* **What is required**
Give back exactly the stretch of data below from the line holding "102ND GENERAL ASSEMBLY" through the line holding "18 prior to", both ends included, and leave the remaining lines out.

====== Data for review

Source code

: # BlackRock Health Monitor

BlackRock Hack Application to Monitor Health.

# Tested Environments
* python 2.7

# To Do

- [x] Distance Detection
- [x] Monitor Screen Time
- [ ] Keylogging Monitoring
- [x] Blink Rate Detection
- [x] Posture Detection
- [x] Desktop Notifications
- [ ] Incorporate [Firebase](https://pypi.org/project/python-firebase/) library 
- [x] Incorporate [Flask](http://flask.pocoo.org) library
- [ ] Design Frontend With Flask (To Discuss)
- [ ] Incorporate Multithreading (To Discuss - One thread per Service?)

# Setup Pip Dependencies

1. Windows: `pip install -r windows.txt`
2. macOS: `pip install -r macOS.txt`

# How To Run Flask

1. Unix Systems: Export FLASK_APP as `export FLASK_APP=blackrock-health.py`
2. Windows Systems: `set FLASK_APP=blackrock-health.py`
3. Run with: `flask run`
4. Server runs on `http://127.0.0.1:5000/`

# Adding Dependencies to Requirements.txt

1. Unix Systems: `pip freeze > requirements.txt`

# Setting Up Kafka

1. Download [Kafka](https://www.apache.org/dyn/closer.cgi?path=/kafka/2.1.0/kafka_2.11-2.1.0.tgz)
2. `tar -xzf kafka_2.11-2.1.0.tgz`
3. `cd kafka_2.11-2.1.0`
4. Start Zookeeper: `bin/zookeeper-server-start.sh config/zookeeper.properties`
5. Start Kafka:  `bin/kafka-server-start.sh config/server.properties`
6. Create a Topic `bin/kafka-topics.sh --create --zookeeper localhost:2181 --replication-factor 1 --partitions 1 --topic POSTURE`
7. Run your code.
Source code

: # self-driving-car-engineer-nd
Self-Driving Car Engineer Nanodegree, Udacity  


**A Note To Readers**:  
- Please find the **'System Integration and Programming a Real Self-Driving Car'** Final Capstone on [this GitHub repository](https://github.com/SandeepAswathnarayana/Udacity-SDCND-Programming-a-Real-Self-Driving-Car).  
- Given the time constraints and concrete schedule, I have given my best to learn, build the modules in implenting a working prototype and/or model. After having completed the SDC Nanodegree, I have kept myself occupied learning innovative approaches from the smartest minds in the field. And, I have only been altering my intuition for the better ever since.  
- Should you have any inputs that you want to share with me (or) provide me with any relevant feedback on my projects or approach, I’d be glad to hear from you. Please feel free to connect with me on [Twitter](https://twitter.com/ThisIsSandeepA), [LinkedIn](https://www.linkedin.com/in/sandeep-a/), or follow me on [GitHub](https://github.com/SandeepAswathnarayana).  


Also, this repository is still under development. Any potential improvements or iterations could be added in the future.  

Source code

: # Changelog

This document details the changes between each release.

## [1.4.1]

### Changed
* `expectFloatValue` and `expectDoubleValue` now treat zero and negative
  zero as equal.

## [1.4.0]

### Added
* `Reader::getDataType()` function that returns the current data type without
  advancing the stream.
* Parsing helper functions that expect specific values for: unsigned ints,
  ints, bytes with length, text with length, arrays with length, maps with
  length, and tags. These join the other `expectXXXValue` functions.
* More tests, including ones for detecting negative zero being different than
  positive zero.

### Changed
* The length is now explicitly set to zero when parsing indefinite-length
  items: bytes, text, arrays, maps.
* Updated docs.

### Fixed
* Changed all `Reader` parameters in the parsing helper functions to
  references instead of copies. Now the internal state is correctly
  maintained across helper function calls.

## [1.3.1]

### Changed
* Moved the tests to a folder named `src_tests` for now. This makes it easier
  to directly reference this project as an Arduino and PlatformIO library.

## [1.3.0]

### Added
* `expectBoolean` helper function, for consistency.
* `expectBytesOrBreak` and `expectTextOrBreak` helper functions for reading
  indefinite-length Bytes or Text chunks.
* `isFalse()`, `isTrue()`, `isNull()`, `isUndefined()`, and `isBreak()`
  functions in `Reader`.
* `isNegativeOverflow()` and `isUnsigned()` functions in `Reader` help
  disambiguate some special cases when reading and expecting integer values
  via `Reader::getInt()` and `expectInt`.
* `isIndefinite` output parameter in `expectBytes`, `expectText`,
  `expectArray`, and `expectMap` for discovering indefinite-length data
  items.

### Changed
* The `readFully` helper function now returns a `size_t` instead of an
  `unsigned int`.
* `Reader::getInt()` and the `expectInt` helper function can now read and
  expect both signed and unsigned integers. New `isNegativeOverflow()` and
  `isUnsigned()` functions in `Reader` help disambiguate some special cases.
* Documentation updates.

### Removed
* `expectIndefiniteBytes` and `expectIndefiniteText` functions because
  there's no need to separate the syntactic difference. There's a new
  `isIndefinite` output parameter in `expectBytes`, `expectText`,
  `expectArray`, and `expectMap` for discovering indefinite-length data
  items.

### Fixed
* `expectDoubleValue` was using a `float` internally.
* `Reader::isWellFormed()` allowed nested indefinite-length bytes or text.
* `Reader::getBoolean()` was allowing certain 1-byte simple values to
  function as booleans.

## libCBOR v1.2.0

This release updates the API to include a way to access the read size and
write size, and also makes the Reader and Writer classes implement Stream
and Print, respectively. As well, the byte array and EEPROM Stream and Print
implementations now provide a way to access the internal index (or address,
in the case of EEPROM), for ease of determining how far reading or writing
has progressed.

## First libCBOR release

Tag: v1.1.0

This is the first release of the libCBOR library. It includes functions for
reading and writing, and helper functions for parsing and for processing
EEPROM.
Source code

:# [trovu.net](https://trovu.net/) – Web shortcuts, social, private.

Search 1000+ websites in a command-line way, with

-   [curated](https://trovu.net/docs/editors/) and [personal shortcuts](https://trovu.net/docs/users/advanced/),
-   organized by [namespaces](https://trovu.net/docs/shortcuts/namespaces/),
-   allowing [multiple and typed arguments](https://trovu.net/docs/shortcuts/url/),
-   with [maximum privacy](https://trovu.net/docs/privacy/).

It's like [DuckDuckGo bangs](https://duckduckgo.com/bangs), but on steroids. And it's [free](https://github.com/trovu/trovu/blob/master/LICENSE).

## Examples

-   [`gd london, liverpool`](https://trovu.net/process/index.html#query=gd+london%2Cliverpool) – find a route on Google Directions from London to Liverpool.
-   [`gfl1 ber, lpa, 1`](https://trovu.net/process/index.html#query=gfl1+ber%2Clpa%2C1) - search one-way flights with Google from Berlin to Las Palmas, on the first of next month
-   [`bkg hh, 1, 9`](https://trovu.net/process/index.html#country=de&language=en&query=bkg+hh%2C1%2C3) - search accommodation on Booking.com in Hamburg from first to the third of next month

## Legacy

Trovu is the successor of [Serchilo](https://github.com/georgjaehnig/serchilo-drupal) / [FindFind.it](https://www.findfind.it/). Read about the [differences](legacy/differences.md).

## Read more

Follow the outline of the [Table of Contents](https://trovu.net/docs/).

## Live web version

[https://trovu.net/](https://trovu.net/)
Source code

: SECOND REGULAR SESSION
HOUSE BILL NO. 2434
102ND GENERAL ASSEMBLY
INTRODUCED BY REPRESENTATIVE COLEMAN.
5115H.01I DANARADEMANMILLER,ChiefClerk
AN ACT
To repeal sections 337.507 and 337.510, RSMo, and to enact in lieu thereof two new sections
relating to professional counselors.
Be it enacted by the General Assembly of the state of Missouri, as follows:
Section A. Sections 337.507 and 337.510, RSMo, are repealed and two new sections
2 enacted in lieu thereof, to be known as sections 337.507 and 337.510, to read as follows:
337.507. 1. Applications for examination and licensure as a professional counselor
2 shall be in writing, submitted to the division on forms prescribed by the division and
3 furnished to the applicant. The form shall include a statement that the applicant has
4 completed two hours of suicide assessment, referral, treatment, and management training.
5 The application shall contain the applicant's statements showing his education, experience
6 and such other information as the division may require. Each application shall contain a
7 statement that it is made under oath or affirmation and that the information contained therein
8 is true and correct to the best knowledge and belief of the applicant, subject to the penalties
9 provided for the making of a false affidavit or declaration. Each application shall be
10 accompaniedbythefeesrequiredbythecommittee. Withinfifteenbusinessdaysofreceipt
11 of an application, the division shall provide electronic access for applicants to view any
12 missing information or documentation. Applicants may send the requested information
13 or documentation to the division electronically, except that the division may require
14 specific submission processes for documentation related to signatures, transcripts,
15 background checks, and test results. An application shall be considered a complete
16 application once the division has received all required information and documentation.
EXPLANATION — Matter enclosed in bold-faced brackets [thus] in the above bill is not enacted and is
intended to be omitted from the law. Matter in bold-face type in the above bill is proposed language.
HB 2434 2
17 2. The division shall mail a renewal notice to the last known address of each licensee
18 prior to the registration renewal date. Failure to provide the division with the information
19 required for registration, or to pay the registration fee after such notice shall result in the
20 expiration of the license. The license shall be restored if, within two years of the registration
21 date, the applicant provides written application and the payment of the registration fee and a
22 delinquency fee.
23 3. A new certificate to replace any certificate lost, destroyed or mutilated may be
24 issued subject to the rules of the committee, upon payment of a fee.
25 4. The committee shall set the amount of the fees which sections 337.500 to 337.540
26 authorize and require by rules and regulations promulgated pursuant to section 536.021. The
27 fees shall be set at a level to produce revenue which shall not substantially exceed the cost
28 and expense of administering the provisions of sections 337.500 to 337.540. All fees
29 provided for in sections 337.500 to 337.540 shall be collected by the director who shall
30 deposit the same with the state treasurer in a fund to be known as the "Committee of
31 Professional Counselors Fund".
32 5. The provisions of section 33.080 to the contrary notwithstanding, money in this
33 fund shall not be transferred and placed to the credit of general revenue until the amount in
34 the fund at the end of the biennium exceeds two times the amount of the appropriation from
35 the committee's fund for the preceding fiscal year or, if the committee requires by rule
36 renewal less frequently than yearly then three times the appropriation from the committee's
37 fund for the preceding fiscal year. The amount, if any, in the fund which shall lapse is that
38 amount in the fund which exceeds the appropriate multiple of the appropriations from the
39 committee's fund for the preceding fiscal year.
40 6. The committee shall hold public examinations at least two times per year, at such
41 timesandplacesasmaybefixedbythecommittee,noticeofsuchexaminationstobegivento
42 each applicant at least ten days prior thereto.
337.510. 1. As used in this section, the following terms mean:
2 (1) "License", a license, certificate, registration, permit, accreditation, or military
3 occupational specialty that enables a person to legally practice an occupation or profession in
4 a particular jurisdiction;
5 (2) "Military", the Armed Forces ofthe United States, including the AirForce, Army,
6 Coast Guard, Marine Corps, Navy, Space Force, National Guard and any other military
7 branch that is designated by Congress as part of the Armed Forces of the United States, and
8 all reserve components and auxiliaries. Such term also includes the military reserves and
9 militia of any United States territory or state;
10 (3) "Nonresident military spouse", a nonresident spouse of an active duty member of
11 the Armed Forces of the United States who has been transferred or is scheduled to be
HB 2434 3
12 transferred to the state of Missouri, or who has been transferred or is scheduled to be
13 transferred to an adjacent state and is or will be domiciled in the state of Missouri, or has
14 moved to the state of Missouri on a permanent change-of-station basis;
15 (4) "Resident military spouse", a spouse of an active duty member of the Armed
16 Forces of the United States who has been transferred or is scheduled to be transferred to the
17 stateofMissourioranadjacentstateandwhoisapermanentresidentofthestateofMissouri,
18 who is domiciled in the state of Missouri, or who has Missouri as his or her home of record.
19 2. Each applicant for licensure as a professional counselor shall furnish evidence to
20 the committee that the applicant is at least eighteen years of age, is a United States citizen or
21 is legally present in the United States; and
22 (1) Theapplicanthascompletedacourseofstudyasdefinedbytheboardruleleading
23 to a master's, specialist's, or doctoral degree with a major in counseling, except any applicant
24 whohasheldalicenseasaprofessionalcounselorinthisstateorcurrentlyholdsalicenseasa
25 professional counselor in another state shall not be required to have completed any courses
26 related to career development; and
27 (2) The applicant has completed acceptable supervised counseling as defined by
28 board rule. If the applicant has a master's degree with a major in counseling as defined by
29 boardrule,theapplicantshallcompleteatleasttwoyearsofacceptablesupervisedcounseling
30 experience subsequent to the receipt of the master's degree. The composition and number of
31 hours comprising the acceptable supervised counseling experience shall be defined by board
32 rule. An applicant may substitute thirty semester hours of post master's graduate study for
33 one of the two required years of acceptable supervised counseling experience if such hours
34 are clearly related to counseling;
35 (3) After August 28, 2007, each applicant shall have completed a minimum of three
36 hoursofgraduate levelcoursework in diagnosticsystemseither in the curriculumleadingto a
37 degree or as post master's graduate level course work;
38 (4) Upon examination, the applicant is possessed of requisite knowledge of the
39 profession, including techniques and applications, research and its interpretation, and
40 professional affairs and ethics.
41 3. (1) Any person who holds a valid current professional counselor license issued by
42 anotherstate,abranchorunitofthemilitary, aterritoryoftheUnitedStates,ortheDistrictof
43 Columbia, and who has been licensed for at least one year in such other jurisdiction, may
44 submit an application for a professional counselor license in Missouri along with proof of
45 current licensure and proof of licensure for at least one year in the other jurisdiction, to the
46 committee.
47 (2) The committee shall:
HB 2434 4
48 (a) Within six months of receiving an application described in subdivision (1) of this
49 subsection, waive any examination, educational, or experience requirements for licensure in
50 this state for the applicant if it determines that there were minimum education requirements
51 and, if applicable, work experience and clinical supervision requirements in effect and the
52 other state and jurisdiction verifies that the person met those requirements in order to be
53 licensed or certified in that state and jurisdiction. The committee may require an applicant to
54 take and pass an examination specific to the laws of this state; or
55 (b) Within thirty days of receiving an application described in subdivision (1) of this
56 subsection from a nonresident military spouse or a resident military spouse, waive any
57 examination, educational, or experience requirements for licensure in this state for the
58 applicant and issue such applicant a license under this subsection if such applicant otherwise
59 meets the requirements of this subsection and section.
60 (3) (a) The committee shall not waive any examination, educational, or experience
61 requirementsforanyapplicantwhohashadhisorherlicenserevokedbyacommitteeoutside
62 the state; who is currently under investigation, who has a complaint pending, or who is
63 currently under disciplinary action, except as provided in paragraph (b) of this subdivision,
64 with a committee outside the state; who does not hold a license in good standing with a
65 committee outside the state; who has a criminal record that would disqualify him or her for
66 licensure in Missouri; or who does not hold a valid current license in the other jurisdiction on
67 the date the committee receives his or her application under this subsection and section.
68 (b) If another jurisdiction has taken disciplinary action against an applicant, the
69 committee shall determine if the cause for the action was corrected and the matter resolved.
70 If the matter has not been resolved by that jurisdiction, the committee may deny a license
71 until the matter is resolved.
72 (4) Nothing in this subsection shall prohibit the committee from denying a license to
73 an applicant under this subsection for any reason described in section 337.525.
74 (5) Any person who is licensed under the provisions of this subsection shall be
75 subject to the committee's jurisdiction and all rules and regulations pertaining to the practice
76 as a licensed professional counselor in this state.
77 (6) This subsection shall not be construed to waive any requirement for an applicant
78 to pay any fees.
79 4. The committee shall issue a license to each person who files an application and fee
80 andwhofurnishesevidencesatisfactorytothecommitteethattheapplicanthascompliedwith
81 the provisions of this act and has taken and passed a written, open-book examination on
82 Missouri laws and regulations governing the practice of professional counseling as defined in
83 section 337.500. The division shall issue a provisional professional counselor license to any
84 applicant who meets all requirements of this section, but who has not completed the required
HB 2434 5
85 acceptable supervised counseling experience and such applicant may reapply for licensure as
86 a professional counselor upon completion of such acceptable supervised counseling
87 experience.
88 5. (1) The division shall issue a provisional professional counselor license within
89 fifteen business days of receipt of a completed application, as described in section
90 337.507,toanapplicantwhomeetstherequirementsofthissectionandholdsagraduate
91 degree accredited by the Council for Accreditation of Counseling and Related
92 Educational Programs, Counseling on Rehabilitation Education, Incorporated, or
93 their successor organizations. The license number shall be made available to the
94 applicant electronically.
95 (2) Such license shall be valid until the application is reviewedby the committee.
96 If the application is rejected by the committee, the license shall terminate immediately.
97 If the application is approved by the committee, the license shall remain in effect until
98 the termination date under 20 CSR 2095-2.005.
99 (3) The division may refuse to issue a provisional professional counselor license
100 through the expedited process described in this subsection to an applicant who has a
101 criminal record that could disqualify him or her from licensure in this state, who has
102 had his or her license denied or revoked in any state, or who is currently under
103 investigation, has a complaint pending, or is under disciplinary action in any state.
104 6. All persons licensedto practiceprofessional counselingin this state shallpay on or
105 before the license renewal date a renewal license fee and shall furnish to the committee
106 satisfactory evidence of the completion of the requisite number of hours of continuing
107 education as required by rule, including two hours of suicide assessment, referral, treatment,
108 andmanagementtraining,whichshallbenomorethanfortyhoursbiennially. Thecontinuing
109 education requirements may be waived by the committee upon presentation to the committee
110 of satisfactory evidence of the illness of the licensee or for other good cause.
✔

============

* **Written reply**
102ND GENERAL ASSEMBLY
INTRODUCED BY REPRESENTATIVE COLEMAN.
5115H.01I DANARADEMANMILLER,ChiefClerk
AN ACT
To repeal sections 337.507 and 337.510, RSMo, and to enact in lieu thereof two new sections
relating to professional counselors.
Be it enacted by the General Assembly of the state of Missouri, as follows:
Section A. Sections 337.507 and 337.510, RSMo, are repealed and two new sections
2 enacted in lieu thereof, to be known as sections 337.507 and 337.510, to read as follows:
337.507. 1. Applications for examination and licensure as a professional counselor
2 shall be in writing, submitted to the division on forms prescribed by the division and
3 furnished to the applicant. The form shall include a statement that the applicant has
4 completed two hours of suicide assessment, referral, treatment, and management training.
5 The application shall contain the applicant's statements showing his education, experience
6 and such other information as the division may require. Each application shall contain a
7 statement that it is made under oath or affirmation and that the information contained therein
8 is true and correct to the best knowledge and belief of the applicant, subject to the penalties
9 provided for the making of a false affidavit or declaration. Each application shall be
10 accompaniedbythefeesrequiredbythecommittee. Withinfifteenbusinessdaysofreceipt
11 of an application, the division shall provide electronic access for applicants to view any
12 missing information or documentation. Applicants may send the requested information
13 or documentation to the division electronically, except that the division may require
14 specific submission processes for documentation related to signatures, transcripts,
15 background checks, and test results. An application shall be considered a complete
16 application once the division has received all required information and documentation.
EXPLANATION — Matter enclosed in bold-faced brackets [thus] in the above bill is not enacted and is
intended to be omitted from the law. Matter in bold-face type in the above bill is proposed language.
HB 2434 2
17 2. The division shall mail a renewal notice to the last known address of each licensee
18 prior to the registration renewal date. Failure to provide the division with the information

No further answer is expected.